AgenPress. Il Ministro della Giustizia, Bonafede, oggi parla più da capodelegazione che da capo di via Arenula. Non ci stupisce. Sicuramente più felpato e formale di Di Maio nel dipingere il quadro dei rapporti istituzionali tra maggioranza e opposizione, trova un terreno meno accidentato quando si butta, gettando il cuore oltre l’ostacolo, nel descrivere i risultati ottenuti, a suo dire, dai pentastellati – a parlare è la Senatrice di Forza Italia, Fiammetta Modena, membro della commissione giustizia di Palazzo Madama – e così, forse freudianamente, inizia dal super bonus, passa per le politiche attive del lavoro e solo in fondo si “ricorda” della “accelerazione dei tempi della giustizia”.
Dove abbia visto l’acceleratore non è dato sapere. Precipita poi nell’annuncio dei prossimi provvedimenti cardine: forse la riforma del Csm alla quale non dà alcun impulso nonostante la presidenza grillina della Commissione giustizia alla Camera? Forse l’impiego del Recovery per la “struttura digitale e edilizia” della giustizia?

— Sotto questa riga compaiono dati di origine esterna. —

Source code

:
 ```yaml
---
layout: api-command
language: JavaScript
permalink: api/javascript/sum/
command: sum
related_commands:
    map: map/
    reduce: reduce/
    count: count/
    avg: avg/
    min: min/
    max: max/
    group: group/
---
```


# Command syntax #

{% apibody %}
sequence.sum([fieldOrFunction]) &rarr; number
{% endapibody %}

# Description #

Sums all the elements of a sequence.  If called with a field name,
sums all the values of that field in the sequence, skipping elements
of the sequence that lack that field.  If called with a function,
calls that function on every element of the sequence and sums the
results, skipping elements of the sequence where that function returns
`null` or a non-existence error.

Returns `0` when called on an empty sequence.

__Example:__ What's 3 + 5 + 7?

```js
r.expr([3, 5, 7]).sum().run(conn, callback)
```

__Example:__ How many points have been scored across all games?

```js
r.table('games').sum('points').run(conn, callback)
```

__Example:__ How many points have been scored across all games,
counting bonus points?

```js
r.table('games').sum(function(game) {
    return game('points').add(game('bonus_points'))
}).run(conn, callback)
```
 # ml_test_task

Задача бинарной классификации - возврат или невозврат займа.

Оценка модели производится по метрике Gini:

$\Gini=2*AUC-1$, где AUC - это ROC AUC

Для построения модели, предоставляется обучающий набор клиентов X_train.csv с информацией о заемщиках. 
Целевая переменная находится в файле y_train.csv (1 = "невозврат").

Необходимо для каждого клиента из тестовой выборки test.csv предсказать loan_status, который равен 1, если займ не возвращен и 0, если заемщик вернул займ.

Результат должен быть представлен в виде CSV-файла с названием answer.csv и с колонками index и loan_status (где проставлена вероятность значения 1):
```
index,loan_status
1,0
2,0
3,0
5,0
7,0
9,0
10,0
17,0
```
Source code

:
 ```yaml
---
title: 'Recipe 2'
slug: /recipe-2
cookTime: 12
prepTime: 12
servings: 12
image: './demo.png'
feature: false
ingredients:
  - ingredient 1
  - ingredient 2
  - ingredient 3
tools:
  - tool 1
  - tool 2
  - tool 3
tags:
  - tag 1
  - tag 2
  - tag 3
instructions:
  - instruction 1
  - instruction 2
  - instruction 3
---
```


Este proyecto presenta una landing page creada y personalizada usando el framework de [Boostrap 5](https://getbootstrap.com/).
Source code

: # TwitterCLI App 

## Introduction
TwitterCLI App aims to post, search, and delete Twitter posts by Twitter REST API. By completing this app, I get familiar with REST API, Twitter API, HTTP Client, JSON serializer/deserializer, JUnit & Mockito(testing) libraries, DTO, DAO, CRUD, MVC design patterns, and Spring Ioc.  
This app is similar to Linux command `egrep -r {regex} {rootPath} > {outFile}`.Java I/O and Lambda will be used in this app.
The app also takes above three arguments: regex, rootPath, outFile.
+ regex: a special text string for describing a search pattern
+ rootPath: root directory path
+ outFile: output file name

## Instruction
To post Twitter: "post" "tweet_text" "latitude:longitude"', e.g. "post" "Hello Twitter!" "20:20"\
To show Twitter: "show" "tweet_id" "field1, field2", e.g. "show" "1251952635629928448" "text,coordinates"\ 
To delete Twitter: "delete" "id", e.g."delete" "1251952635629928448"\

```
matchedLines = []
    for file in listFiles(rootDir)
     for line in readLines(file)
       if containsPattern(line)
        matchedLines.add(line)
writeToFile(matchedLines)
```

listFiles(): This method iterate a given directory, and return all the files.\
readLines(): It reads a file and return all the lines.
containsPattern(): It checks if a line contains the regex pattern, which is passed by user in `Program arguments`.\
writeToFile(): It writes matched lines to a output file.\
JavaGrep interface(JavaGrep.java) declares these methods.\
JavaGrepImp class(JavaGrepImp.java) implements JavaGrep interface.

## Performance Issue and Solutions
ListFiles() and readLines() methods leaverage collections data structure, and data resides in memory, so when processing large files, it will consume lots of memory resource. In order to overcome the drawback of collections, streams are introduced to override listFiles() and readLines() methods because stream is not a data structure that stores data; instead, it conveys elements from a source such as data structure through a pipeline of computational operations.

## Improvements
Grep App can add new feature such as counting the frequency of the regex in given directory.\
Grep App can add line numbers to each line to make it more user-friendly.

Forse i mezzi e il personale messi in campo per gli arretrati che hanno subito una inevitabile impennata causa Covid?
Forse un piano per evitare l’emergenza contagi nelle carceri? Il sognato processo breve e giusto? Le imprese soddisfatte l’efficienza della macchina giustizia e il Pil contento di conseguenza?
Assolutamente no: le nuove frontiere sono una legge sul conflitto di interessi e una legge sulle lobby. Quando, come e dove non si sa.
Ministro – conclude Fiammetta Modena – può anche parlare come capodelegazione. Di solito i capidelegazione portano in dote dei risultati apprezzabili. Non è vecchia scuola politica. E’ normale prudenza. Qualche merito dovrà pure portarlo anche Lei. Se è il primo a non parlare di Giustizia i dubbi fondati sulla gestione del dicastero troveranno una nera conferma”.